Exercise prompt –
Look below and pull out each line with the word "endif".

[Opening Data for this exercise section]

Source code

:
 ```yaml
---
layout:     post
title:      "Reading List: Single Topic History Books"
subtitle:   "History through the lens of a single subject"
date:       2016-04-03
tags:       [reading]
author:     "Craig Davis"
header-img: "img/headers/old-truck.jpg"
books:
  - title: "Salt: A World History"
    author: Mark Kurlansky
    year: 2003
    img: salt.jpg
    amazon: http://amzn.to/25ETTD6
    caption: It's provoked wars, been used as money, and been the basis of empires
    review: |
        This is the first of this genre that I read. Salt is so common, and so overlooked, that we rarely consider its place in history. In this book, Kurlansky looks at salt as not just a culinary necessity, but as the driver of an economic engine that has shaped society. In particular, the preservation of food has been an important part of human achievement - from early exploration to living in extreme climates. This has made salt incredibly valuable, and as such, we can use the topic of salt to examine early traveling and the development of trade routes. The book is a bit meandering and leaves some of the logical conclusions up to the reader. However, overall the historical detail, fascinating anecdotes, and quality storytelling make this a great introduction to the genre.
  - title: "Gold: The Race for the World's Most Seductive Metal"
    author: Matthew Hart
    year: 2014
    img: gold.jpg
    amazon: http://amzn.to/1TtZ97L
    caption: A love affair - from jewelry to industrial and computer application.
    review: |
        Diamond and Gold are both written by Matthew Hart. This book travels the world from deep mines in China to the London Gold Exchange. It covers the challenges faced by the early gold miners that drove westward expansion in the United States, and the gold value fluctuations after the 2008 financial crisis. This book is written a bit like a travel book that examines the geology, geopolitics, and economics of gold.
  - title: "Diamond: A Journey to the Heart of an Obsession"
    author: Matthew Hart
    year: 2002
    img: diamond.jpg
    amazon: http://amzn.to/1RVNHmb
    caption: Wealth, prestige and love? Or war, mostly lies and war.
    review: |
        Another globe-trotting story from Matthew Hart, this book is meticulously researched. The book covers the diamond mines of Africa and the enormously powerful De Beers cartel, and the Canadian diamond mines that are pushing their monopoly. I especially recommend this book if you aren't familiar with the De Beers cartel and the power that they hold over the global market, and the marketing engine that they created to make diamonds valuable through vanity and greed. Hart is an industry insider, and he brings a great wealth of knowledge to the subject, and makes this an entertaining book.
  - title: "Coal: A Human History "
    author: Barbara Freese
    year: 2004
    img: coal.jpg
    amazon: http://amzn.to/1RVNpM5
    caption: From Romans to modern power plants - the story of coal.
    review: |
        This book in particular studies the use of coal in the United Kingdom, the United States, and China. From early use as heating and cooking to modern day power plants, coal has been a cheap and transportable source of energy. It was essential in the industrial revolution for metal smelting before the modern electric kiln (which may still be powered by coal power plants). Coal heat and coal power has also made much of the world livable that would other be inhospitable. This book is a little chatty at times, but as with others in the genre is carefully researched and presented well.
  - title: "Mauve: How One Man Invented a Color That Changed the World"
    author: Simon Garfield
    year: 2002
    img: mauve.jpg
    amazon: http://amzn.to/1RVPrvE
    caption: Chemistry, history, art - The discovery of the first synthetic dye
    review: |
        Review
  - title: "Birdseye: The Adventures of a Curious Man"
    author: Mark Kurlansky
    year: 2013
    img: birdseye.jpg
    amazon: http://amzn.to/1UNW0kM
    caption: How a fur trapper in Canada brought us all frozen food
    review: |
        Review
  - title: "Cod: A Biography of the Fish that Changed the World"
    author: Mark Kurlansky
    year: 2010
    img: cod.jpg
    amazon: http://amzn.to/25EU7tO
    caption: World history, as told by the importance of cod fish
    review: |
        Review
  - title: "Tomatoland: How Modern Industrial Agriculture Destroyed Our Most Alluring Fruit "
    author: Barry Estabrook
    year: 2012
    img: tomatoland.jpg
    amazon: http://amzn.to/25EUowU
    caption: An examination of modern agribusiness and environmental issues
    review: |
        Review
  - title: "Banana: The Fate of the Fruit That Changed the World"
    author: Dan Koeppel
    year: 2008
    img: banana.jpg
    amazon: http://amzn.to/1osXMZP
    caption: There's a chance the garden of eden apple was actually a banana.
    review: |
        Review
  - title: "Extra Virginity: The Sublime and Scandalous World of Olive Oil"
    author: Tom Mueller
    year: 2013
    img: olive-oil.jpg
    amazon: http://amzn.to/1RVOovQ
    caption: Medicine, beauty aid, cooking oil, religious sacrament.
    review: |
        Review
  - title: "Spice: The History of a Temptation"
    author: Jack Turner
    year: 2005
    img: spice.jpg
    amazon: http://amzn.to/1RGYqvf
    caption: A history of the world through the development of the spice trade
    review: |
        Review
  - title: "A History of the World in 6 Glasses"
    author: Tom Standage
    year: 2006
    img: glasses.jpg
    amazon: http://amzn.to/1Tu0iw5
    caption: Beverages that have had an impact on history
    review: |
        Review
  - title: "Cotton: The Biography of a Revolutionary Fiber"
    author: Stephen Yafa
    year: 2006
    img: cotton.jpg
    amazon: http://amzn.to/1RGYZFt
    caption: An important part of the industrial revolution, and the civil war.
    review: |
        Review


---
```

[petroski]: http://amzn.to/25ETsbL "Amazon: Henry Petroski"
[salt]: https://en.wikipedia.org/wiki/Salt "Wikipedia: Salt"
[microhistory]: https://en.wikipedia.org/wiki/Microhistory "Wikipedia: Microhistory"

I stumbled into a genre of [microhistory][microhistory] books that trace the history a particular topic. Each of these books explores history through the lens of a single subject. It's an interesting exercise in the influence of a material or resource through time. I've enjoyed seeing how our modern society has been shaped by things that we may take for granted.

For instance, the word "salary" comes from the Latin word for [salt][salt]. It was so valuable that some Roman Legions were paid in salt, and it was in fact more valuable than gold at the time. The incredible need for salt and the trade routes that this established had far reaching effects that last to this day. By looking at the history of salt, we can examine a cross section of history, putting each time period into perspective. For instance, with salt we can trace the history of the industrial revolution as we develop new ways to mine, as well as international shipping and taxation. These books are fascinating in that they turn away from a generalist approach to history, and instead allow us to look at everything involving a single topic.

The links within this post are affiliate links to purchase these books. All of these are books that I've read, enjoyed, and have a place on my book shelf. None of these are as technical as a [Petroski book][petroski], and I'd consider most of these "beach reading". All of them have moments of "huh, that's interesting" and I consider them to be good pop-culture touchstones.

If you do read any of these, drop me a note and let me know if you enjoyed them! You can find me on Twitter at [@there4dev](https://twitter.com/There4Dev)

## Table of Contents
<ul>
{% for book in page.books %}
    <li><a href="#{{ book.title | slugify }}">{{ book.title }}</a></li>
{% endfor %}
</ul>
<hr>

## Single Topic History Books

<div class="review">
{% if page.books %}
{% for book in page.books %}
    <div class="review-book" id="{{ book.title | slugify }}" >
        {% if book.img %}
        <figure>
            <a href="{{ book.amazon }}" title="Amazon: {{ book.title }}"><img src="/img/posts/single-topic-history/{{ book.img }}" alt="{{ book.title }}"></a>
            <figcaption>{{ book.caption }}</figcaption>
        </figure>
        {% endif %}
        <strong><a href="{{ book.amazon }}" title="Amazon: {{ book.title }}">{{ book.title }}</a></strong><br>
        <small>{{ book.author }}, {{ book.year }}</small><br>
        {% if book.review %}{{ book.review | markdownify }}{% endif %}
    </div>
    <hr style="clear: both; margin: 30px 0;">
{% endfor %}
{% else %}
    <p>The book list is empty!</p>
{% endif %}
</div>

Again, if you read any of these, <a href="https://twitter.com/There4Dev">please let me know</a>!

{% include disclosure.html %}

[Closing Data for this exercise section]

Written solution –
        {% endif %}
        {% if book.review %}{{ book.review | markdownify }}{% endif %}
{% endif %}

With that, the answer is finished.